Miguel A. Aragón
Finalist

Solo Exhibition Award Winner

Gallery Plugin

Miguel A. Aragón (born Ciudad Juárez, México; lives Staten Island, NY) received a BFA from the University of Texas at El Paso and an MFA from the University of Texas, Austin. Aragón has exhibited nationally and internationally at venues including the Frances Young Tang Teaching Museum and Art Gallery, Saratoga Springs, NY and the Society of Northern Alberta Print-Artists, Canada. His numerous awards and residences include KALA Art Institute, Berkeley, CA; Zygote Press, Cleveland, OH; as well as Till Richter Museum, Buggenhagen, Germany. His work is held in numerous private and public collections, including the Museum of Fine Arts, Boston; National Museum of Mexican Art, Chicago; and Minneapolis Institute of Art. Aragón’s work has been published in numerous catalogs and books, including A Survey of Contemporary Printmaking (Greenville, NC: Wellington B. Gray Gallery, 2012) and Peenemünde Project: Geschichte wird Kunst / Imprinting History (Berlin: Edition Braus, 2017). The latter features Aragón’s work made during a residency at the WWII-era power plant in Peenemünde, Germany, where he explored the history of the Nazi-era slave labor missile research center.

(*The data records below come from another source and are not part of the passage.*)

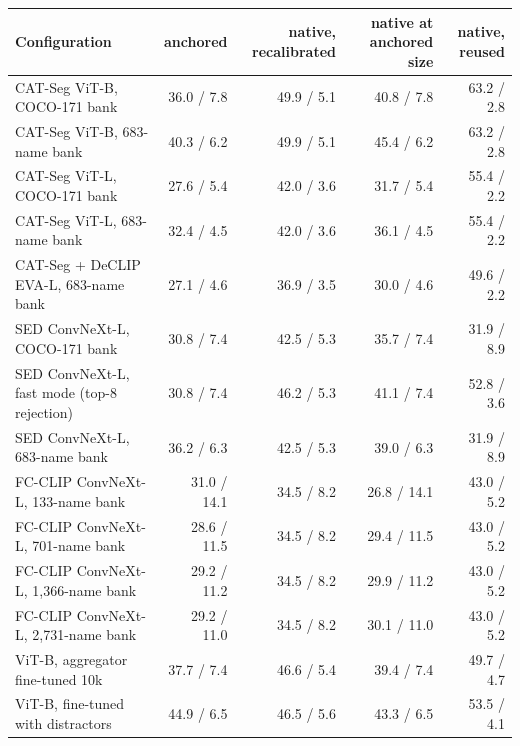 \begin{tabular}{@{}lrrrr@{}}
\toprule
Configuration & anchored & native, recalibrated & native at anchored size & native, reused \\
\midrule
CAT-Seg ViT-B, COCO-171 bank & 36.0 / 7.8 & 49.9 / 5.1 & 40.8 / 7.8 & 63.2 / 2.8 \\
CAT-Seg ViT-B, 683-name bank & 40.3 / 6.2 & 49.9 / 5.1 & 45.4 / 6.2 & 63.2 / 2.8 \\
CAT-Seg ViT-L, COCO-171 bank & 27.6 / 5.4 & 42.0 / 3.6 & 31.7 / 5.4 & 55.4 / 2.2 \\
CAT-Seg ViT-L, 683-name bank & 32.4 / 4.5 & 42.0 / 3.6 & 36.1 / 4.5 & 55.4 / 2.2 \\
CAT-Seg + DeCLIP EVA-L, 683-name bank & 27.1 / 4.6 & 36.9 / 3.5 & 30.0 / 4.6 & 49.6 / 2.2 \\
SED ConvNeXt-L, COCO-171 bank & 30.8 / 7.4 & 42.5 / 5.3 & 35.7 / 7.4 & 31.9 / 8.9 \\
SED ConvNeXt-L, fast mode (top-8 rejection) & 30.8 / 7.4 & 46.2 / 5.3 & 41.1 / 7.4 & 52.8 / 3.6 \\
SED ConvNeXt-L, 683-name bank & 36.2 / 6.3 & 42.5 / 5.3 & 39.0 / 6.3 & 31.9 / 8.9 \\
FC-CLIP ConvNeXt-L, 133-name bank & 31.0 / 14.1 & 34.5 / 8.2 & 26.8 / 14.1 & 43.0 / 5.2 \\
FC-CLIP ConvNeXt-L, 701-name bank & 28.6 / 11.5 & 34.5 / 8.2 & 29.4 / 11.5 & 43.0 / 5.2 \\
FC-CLIP ConvNeXt-L, 1,366-name bank & 29.2 / 11.2 & 34.5 / 8.2 & 29.9 / 11.2 & 43.0 / 5.2 \\
FC-CLIP ConvNeXt-L, 2,731-name bank & 29.2 / 11.0 & 34.5 / 8.2 & 30.1 / 11.0 & 43.0 / 5.2 \\
ViT-B, aggregator fine-tuned 10k & 37.7 / 7.4 & 46.6 / 5.4 & 39.4 / 7.4 & 49.7 / 4.7 \\
ViT-B, fine-tuned with distractors & 44.9 / 6.5 & 46.5 / 5.6 & 43.3 / 6.5 & 53.5 / 4.1 \\
\bottomrule
\end{tabular}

Aragón is an Assistant Professor in Printmaking at the College of Staten Island, City University of New York.

Statement from the Artist:
Using erasure as language and processes that are reductive in nature, I explore what it means to see, live and cope with images of incomprehensible violence. Through the use of metaphors and visual metonymies, my work addresses perception, memory and transformation: the act of destroying the original image to create another one is directly related to the notion of trying to erase from our consciousness traumatic events that are experienced on a daily basis in Mexico due to violent war on drugs. For this series, I used a power hand-drill as a drawing tool to obliterate portraits of the casualties of the violence – innocent bystanders, law enforcement officials as well as cartel members – enhancing the pixilation and drilling one halftone at a time using different size drill bits through the original image and onto the copper plate or woodblock matrix. My work responds to the need to find meaning in distressing events that reposition mortality in our field of vision, reminding us that our physical existence is finite.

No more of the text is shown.